Read Also: E-Payment Industry Records Remarkable Growth

The National Assembly should be pressurized into making bills concerning electronic commerce a top priority to be enacted into law for the country to enjoy the benefit of a secure and regulated online commercial environment. 

The online payment space is improving, as Interswitch now faces fierce competition from Unified Payment, Paga, Eyowo, PayStack, SimplePay, CashEnvoy, and VoguePay in Nigeria.

Dr Chris Uwaje, a fellow of the Nigeria Computer Society (NCS), recently commended the management of Konga for creating a thriving e-commerce brand which all Nigerians should be proud of.

“The management of the new Konga has created a massive brand out of Africa. Today, Konga Yakata, its version of the globally celebrated Black Friday sales, has become undoubtedly the sales event in the annual shopping calendar in Nigeria.
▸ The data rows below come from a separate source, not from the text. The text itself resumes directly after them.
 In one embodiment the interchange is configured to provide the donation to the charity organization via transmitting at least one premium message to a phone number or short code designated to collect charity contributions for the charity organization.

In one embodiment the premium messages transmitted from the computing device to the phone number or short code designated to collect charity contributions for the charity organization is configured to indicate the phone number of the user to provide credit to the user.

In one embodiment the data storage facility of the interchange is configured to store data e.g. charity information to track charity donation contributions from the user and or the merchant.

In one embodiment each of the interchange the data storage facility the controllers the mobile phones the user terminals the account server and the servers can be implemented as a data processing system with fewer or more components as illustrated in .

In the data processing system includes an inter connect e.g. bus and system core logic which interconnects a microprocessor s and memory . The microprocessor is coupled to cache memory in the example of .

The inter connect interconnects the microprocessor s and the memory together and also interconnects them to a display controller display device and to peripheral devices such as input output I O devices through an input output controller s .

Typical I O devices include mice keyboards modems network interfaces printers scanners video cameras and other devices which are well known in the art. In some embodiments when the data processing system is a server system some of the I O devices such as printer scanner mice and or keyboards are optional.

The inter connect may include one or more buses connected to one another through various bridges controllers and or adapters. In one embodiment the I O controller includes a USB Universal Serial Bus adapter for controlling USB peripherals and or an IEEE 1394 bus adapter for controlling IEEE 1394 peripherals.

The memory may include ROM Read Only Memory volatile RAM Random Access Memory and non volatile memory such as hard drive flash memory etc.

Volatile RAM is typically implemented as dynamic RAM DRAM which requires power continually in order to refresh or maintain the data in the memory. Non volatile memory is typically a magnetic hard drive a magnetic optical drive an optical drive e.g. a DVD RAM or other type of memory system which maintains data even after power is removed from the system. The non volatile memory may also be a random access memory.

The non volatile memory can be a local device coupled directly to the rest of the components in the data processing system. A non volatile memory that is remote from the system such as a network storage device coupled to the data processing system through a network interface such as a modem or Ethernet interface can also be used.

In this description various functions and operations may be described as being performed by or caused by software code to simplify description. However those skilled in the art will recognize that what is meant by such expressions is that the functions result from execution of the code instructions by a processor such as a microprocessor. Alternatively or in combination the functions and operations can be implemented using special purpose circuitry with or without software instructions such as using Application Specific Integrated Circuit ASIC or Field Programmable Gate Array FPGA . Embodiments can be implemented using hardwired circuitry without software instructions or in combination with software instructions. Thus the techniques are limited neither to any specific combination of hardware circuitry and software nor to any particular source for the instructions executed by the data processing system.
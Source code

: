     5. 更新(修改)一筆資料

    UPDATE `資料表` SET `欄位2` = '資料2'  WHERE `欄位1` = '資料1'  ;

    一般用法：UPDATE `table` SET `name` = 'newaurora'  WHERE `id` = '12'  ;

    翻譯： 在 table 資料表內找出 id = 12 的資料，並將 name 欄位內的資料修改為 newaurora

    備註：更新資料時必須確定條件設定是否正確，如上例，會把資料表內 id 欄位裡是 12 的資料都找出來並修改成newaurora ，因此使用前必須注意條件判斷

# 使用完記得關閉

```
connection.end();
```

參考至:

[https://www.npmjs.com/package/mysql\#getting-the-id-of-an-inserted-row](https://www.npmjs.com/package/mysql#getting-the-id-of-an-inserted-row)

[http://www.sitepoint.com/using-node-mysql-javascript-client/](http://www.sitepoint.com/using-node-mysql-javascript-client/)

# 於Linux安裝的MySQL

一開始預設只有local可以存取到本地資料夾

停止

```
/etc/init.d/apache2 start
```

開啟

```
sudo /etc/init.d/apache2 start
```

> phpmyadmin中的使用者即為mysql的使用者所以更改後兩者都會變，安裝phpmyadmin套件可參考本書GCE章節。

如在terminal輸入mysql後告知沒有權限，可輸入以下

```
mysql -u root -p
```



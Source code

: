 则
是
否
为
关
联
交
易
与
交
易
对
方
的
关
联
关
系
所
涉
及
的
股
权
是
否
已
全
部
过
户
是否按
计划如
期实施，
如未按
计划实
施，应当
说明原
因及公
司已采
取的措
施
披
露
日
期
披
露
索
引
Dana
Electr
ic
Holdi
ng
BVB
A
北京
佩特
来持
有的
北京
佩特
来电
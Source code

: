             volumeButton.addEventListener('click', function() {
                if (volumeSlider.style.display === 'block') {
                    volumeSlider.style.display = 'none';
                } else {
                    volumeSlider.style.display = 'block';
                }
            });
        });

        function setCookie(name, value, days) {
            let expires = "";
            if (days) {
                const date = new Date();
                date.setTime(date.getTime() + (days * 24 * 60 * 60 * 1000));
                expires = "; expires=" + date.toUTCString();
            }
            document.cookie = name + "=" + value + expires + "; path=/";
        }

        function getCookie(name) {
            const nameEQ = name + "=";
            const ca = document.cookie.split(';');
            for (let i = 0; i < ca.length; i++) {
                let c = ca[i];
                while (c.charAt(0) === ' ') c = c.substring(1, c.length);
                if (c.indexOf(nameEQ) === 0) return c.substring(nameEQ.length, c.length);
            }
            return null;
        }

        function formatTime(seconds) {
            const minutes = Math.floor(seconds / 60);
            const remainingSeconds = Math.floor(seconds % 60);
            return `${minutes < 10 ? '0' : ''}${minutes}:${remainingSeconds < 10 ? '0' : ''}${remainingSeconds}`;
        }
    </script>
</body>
“Presently, the Konga strategy is one that has made it too large to fail. The rollout of multiple warehousing facilities, expansion of its retail presence and launch of new, thriving subsidiaries such as Konga Travels which has grown over 200%, acquired all major airline certifications and opened up multiple new offices within a short space of time is proof of the experience and know-how the new owners have brought to bear on the business,” Uwaje added.

On his part, Mr. Oluwadamilare Ogunleye, CEO of Survenia.com, pointed out that there were infrastructural deficits such as payments, logistics, local manufacturing, digital identity, and credit that needs to be overcome for the success and growth of e-commerce in Nigeria.

Among Nigerian consumers, spending on e-commerce currently accounts for an estimated $12 billion per year and it is projected that by 2025 spending will rise to $75 billion in annual revenues. It is very likely that these promising estimates will eventually have a positive effect on Nigeria’s future e-commerce rankings.